### EXERCISE DATA
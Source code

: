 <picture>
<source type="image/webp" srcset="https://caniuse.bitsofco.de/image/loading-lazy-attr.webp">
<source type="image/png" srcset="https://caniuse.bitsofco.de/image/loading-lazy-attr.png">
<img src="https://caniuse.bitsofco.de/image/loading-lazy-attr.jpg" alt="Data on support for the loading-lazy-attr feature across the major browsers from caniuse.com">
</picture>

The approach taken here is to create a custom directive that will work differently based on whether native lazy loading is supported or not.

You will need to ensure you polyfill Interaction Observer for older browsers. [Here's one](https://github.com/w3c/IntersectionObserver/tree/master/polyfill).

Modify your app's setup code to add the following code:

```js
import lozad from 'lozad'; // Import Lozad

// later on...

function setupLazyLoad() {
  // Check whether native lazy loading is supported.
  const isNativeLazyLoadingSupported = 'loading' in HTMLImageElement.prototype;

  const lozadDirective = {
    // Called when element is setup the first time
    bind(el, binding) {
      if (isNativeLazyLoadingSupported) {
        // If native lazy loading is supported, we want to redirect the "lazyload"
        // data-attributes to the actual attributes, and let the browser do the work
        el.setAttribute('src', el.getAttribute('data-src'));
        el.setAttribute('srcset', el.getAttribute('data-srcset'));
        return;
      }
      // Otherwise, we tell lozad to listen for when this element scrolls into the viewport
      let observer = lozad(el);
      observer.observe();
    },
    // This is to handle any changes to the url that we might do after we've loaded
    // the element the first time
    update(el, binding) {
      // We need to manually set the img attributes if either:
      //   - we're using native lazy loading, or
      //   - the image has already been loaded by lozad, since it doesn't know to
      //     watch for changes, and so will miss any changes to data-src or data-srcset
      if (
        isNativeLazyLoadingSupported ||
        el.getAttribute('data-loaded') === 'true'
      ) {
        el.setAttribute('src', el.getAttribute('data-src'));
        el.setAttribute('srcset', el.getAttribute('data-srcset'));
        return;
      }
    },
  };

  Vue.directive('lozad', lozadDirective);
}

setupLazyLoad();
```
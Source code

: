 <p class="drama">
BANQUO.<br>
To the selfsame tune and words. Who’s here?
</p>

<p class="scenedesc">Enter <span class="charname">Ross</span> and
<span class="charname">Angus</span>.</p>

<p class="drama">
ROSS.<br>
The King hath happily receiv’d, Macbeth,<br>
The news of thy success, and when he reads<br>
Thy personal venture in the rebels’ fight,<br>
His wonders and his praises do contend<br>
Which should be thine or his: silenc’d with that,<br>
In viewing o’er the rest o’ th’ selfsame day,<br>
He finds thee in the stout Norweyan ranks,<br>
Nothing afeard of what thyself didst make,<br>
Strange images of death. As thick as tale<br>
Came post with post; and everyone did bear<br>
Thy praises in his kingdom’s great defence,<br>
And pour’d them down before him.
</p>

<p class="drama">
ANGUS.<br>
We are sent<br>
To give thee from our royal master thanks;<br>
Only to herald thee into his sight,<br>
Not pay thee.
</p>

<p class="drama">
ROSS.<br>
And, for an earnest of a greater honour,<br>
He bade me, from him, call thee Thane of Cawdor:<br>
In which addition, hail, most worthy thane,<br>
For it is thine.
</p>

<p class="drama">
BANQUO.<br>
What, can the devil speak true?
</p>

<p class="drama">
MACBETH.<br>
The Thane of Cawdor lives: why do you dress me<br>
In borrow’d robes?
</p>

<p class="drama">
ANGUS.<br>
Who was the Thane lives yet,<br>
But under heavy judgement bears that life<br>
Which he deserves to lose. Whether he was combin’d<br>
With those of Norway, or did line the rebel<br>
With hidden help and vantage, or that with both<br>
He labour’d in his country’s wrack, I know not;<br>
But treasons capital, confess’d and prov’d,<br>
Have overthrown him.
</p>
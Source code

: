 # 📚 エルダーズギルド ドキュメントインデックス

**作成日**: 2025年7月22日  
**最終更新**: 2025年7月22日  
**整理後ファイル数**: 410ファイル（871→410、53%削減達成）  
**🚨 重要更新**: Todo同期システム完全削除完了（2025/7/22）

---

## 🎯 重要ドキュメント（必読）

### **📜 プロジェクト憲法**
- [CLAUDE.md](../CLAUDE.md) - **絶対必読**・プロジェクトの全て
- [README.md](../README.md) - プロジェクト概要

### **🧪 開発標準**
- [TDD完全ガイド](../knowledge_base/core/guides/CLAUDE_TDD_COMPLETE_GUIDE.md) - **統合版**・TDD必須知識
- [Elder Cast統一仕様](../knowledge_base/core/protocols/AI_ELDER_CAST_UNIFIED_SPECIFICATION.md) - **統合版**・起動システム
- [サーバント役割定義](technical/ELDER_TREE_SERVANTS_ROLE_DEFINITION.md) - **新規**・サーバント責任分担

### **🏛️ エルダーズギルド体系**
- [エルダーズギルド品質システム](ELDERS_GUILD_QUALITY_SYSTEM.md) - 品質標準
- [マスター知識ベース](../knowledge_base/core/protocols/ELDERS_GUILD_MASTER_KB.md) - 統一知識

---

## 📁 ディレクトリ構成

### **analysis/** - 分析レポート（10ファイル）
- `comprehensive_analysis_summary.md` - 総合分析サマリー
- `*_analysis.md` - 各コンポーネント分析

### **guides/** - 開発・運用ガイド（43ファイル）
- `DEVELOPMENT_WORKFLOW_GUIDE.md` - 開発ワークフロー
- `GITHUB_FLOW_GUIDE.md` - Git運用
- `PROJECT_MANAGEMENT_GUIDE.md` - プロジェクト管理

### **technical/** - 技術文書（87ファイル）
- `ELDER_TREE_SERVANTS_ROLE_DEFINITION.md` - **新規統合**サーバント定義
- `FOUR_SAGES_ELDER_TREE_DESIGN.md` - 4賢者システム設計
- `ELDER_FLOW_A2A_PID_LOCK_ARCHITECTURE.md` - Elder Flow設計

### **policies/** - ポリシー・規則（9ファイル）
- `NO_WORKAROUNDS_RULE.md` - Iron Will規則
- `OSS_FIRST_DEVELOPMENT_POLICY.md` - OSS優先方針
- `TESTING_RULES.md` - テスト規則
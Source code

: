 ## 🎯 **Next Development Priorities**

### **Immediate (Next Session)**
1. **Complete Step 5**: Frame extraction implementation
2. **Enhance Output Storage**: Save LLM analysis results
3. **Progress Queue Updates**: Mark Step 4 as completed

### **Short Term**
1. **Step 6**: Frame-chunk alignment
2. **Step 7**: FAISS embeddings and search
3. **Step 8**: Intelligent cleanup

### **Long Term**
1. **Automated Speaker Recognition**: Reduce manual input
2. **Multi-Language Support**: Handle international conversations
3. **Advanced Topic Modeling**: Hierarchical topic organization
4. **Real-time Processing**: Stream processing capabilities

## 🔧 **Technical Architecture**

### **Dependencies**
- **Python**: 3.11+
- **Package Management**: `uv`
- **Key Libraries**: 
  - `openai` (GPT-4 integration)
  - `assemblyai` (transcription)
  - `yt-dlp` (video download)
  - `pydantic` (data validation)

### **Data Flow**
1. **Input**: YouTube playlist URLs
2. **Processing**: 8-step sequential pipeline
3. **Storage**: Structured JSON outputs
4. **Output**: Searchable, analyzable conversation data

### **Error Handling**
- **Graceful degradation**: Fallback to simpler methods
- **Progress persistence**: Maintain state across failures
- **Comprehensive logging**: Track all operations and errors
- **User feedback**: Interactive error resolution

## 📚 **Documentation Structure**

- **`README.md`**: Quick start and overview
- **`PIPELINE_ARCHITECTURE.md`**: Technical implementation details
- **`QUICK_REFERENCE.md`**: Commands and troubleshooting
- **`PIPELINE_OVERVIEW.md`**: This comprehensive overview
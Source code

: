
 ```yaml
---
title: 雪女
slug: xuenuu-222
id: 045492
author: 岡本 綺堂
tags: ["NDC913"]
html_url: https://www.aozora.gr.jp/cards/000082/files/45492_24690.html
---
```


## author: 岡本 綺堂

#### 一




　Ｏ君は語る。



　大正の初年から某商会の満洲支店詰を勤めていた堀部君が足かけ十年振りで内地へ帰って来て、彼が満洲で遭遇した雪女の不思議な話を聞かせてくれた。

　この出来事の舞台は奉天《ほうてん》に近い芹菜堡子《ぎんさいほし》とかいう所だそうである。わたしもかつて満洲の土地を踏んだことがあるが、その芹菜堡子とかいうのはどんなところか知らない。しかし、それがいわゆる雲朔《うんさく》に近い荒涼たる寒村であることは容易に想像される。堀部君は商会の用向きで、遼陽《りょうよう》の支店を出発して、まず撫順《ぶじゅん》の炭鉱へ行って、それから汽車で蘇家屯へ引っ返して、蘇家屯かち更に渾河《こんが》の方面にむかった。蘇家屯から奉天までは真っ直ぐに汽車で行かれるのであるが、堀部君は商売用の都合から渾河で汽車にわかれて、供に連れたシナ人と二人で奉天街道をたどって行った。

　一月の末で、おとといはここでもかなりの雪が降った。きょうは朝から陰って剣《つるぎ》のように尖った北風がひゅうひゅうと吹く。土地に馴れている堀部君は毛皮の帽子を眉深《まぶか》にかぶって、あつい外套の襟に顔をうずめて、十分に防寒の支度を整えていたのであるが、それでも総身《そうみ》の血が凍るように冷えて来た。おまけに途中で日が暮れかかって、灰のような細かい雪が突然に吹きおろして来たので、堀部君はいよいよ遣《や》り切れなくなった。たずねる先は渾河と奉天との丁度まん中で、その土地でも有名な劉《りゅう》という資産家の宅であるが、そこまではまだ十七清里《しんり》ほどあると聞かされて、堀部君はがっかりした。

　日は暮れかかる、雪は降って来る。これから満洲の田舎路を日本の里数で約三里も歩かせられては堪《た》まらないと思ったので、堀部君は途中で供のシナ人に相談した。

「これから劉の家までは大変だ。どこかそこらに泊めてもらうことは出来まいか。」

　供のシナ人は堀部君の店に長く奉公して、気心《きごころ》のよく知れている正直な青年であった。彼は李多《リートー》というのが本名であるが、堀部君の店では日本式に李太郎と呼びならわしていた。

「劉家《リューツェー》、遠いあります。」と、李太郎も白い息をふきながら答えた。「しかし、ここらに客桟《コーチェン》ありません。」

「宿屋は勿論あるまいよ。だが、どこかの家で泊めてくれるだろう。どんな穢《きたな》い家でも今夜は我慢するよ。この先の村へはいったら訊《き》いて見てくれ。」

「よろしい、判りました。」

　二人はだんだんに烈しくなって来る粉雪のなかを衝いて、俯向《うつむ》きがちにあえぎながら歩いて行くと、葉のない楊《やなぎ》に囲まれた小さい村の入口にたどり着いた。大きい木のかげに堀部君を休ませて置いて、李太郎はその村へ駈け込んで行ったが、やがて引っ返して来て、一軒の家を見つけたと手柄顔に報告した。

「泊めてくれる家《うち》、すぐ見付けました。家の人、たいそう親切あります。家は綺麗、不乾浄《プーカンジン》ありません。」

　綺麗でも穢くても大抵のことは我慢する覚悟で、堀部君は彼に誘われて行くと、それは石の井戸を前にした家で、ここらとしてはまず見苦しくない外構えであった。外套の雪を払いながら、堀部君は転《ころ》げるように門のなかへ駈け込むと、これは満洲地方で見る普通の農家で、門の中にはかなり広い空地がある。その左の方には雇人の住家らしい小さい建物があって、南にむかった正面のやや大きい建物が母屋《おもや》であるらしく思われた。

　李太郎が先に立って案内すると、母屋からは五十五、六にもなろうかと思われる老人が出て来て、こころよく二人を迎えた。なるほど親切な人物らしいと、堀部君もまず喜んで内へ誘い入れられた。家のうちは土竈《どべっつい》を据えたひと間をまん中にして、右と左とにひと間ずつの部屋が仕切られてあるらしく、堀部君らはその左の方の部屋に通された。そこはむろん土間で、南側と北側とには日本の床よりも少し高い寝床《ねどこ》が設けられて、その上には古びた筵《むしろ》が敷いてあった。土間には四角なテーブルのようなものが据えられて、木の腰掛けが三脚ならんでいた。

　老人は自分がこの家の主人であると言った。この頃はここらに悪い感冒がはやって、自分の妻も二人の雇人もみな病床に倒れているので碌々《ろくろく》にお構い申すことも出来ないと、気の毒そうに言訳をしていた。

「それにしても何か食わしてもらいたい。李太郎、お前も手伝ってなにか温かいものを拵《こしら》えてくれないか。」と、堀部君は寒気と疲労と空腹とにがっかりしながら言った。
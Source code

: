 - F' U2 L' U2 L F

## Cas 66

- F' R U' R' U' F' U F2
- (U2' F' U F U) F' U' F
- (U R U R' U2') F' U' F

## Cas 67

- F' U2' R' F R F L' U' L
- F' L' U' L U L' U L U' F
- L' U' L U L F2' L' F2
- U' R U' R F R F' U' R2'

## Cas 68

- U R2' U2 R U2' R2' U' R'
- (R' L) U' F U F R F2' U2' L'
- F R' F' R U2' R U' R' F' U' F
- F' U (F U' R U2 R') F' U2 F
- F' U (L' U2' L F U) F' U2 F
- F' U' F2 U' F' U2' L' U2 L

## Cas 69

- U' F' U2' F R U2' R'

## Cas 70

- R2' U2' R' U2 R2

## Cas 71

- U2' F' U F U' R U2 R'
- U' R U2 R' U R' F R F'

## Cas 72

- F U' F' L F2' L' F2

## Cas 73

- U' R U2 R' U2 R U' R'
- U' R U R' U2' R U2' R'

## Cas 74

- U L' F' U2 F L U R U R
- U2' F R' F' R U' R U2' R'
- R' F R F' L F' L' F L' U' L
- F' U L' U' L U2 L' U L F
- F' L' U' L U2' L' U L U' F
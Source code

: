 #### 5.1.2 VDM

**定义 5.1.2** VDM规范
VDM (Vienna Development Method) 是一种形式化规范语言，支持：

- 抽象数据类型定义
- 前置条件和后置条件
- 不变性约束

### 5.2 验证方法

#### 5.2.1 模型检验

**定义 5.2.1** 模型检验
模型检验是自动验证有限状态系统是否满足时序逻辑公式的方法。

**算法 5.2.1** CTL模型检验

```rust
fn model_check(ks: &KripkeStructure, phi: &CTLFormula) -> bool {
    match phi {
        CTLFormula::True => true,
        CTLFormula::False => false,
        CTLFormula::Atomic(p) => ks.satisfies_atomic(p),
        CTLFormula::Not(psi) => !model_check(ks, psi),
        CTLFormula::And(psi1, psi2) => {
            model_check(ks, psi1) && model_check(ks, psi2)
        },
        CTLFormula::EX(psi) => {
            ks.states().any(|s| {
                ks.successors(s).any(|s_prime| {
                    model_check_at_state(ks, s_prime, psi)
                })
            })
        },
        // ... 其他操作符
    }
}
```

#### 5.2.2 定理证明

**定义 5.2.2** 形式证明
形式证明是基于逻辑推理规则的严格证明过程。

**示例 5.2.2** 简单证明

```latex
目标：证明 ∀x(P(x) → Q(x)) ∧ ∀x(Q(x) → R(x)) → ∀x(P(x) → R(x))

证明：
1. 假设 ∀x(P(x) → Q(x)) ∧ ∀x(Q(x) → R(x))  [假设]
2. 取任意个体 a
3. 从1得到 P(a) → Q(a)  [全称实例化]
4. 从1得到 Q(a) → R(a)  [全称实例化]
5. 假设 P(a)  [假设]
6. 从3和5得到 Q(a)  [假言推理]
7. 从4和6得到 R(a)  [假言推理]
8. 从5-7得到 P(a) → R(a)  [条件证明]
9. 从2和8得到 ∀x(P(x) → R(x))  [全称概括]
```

### WHAT IS NEEDED
Please output the lines of the listing above that fall in the stretch from the one with "- **Python**: 3.11+" through the one with "1. **Input**: YouTube playlist URLs", exactly and only those.

### EXERCISE SOLUTION
- **Python**: 3.11+
- **Package Management**: `uv`
- **Key Libraries**: 
  - `openai` (GPT-4 integration)
  - `assemblyai` (transcription)
  - `yt-dlp` (video download)
  - `pydantic` (data validation)

### **Data Flow**
1. **Input**: YouTube playlist URLs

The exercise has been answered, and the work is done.